Rules of Christmas from a Toddler

This is the first year that my oldest child is able to comprehend the holiday season. We have lights outside that she helped put up and she turns them on each night when we get home. We have a song from "Santa" that she loves to play over and over and each night we do read about how Jesus was born and that we are celebrating his birthday soon.
One of my favorite things to do this season has been to drive around the neighborhoods each night for about 15 - 20 minutes and view lights. Last Friday night we spent a good 45 minutes patrolling. It was great. We had Christmas music on in the car and stopped for an Eggnog milkshake to top off the event. Even my husband said it was fun!
However, through all of this I am noticing some funny things that I am calling the Rules of Christmas - from her point of view. I will add to this list as I think of more.
1) ALL lighted reindeer are Rudolph.
2) Eggnog is an acceptable substitute for milk at dinner.
3) There is only one verse of Rudolph that matters and you must sing it over and over and over. "Then one foggy Christmas eve, Santa came to say...."
4) Santa hats make interesting slippers.
5) All presents will be for Grayson!

I'd love to hear what other toddlers are thinking this year.

Thursday, December 13, 2007

Soooooooo

Long time no type. Thank you to those who stop by regularly expecting something new. I can sum up the last 6 weeks since I've written in one word.

Sick.

That's right. It's been one bug or another. I was trying to think of how I could put it in a festive holiday-type song. Here is a tidbit:
5 office copays
4 ear infections
3 different viruses
2 antibiotics
1 worn-out mother. (that would be me)

I won't go in to all the gory details but I have 1 official sick day left. That's it. Then we go in the hole (MORE!) each time I stay out. And they have had fevers - high ones. Not the kind that leave after 24 hours.

I also had a blogging identity crisis. I thought perhaps I shouldn't be writing about what I was writing about and then if I wasn't what would I write about?! Like, do you really want to hear about how I grapple with how to handle the holidays without speaking with my parents? How I can't figure out how to honor their request and honor God's command at the same time? Or how my MIL drives me crazy although she is well intentioned? Or how I get so angry at my inept husband that I long for the single days except I wouldn't have my sweet pea children?
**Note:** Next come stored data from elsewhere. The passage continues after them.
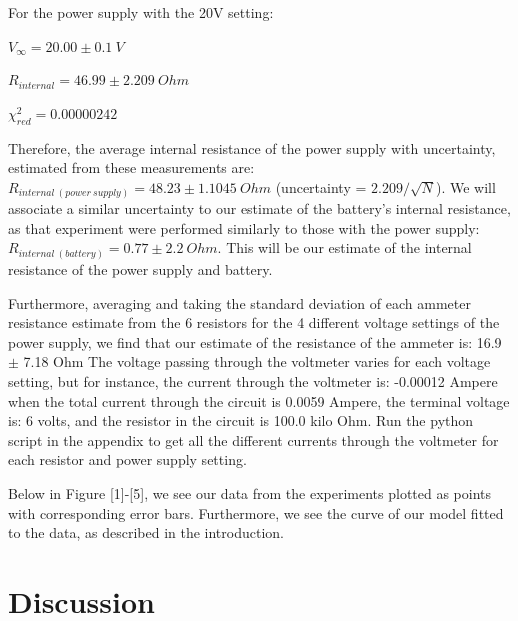 \documentclass[letterpaper,12pt]{article}
\begin{document}
For the power supply with the 20V setting:

$V_{\infty} = 20.00 \pm 0.1\ V$

$R_{internal} = 46.99 \pm 2.209\ Ohm$

$\chi_{red}^2 = 0.00000242$

Therefore, the average internal resistance of the power supply with uncertainty, 
estimated from these measurements are:
$R_{internal\ (power\ supply)} = 48.23 \pm 1.1045\ Ohm$ (uncertainty = $2.209/\sqrt{N}$).
We will associate a similar uncertainty to our estimate of the battery’s internal resistance, as that experiment were performed similarly to those with the power supply:
$R_{internal\ (battery)} = 0.77 \pm 2.2\ Ohm$.
This will be our estimate of the internal resistance of the power supply and battery.

Furthermore, averaging and taking the standard deviation of each ammeter resistance
 estimate from the 6 resistors for the 4 different voltage settings of the power 
 supply, we find that our estimate of the resistance of the ammeter is: 16.9 $\pm$ 7.18 Ohm
The voltage passing through the voltmeter varies for each voltage setting, but for 
instance, the current through the voltmeter is: -0.00012 Ampere when the total current through the 
circuit is 0.0059 Ampere, the terminal voltage is: 6 volts, and the resistor in the circuit is 100.0 kilo Ohm.
Run the python script in the appendix to get all the different currents through the voltmeter for each resistor and power supply setting.

Below in Figure [1]-[5], we see our data from the experiments plotted as points with corresponding error bars. Furthermore, we see the curve of our model fitted to the data, as described in the introduction. 

\section{Discussion}
\end{document}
Or how proud I am that my daughter hit a boy who spit on her but I had to give her consequences since hitting isn't the best response? Or how I just can't seem to shine at anything since I feel so overloaded and don't have anyone to help?

And then. It's the holidays. There are so many years of negative stuff that have happened around this time of year for me that I tend to just withdraw. And for that I say I'm sorry.

Got any ideas for me on the identity thing? Or advice on the relationship thing?
So - enough about me. What's been going on with you?